The scheme represents the first phase in the Council’s ambitions to maintain and develop the social, cultural and economic significance of the historic Guildhall block, which contains the Authority’s important civic facilities, archives, former Law Courts and the Victoria Art Gallery, alongside governance offices and a work hub.

The areas now to be opened up all lie beneath Grand Parade, the public road between the river and the Guildhall block and former Empire Hotel.  They are currently wholly hidden from view behind a high screen wall and the colonnades built in the 1930s that now flanks Pulteney Bridge on this side of the river.

A way down from Grand Parade to the Colonnades

One of the Council’s major ambitions in bringing this scheme forward is to highlight at the heart of the World Heritage City the regeneration of Bath’s river frontages which the Enterprise Area downstream is bringing about.

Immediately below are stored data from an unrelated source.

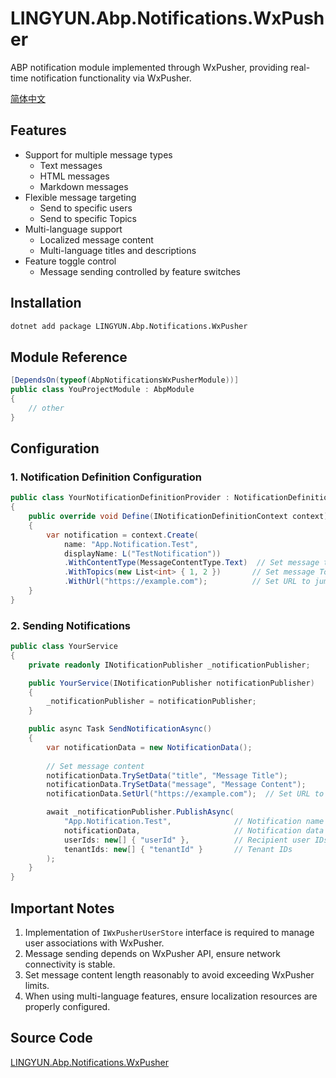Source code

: # LINGYUN.Abp.Notifications.WxPusher

ABP notification module implemented through WxPusher, providing real-time notification functionality via WxPusher.

[简体中文](./README.md)

## Features

* Support for multiple message types
  * Text messages
  * HTML messages
  * Markdown messages
* Flexible message targeting
  * Send to specific users
  * Send to specific Topics
* Multi-language support
  * Localized message content
  * Multi-language titles and descriptions
* Feature toggle control
  * Message sending controlled by feature switches

## Installation

```bash
dotnet add package LINGYUN.Abp.Notifications.WxPusher
```

## Module Reference

```csharp
[DependsOn(typeof(AbpNotificationsWxPusherModule))]
public class YouProjectModule : AbpModule
{
    // other
}
```

## Configuration

### 1. Notification Definition Configuration

```csharp
public class YourNotificationDefinitionProvider : NotificationDefinitionProvider
{
    public override void Define(INotificationDefinitionContext context)
    {
        var notification = context.Create(
            name: "App.Notification.Test",
            displayName: L("TestNotification"))
            .WithContentType(MessageContentType.Text)  // Set message type
            .WithTopics(new List<int> { 1, 2 })       // Set message Topics
            .WithUrl("https://example.com");          // Set URL to jump to when clicking the message
    }
}
```

### 2. Sending Notifications

```csharp
public class YourService
{
    private readonly INotificationPublisher _notificationPublisher;

    public YourService(INotificationPublisher notificationPublisher)
    {
        _notificationPublisher = notificationPublisher;
    }

    public async Task SendNotificationAsync()
    {
        var notificationData = new NotificationData();
        
        // Set message content
        notificationData.TrySetData("title", "Message Title");
        notificationData.TrySetData("message", "Message Content");
        notificationData.SetUrl("https://example.com");  // Set URL to jump to when clicking the message

        await _notificationPublisher.PublishAsync(
            "App.Notification.Test",              // Notification name
            notificationData,                     // Notification data
            userIds: new[] { "userId" },          // Recipient user IDs
            tenantIds: new[] { "tenantId" }       // Tenant IDs
        );
    }
}
```

## Important Notes

1. Implementation of `IWxPusherUserStore` interface is required to manage user associations with WxPusher.
2. Message sending depends on WxPusher API, ensure network connectivity is stable.
3. Set message content length reasonably to avoid exceeding WxPusher limits.
4. When using multi-language features, ensure localization resources are properly configured.

## Source Code

[LINGYUN.Abp.Notifications.WxPusher](https://github.com/colinin/abp-next-admin/tree/master/aspnet-core/modules/realtime-notifications/LINGYUN.Abp.Notifications.WxPusher)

Another is to allow the city’s residents and tourist visitors to use and understand more of how the Roman and Medieval areas of Bath accessed the river before Robert Adam’s famous Pulteney Bridge, built in the mid-18th century, did away with the need for one of the city’s former ferry crossings.  Then the Colonnades frontage was one of Bath’s main landing points for river traffic.

What a restaurant in the Colonnades might look like.

Two paths linked the area, known then as the Boat Stall, with the Roman and Medieval city, known as Boat Stall Lane and Slippery Lane.  The scheme provides for both to be re-opened, below present street levels, for pedestrian use, subject to agreement with an adjoining landowner in Slippery Lane.  One of the few remnants of the pre-18th century city wall is visible at Boat Stall Lane, where the arch and gate hinges of the old East Gate are still open to view.

Nash Partnership handled the architectural, heritage asset value and planning aspects of the applications.  In such a sensitive area of the city, 25 options for accessing these areas had to be explored, visualised and tested through the pre-application process.

A multitude of interests of other highway users, adjoining landowners’ needs and the operational demands of servicing, ventilation, flood risk, deliveries, waste and recycling all had to be handled with care in such a densely used part of the historic city centre.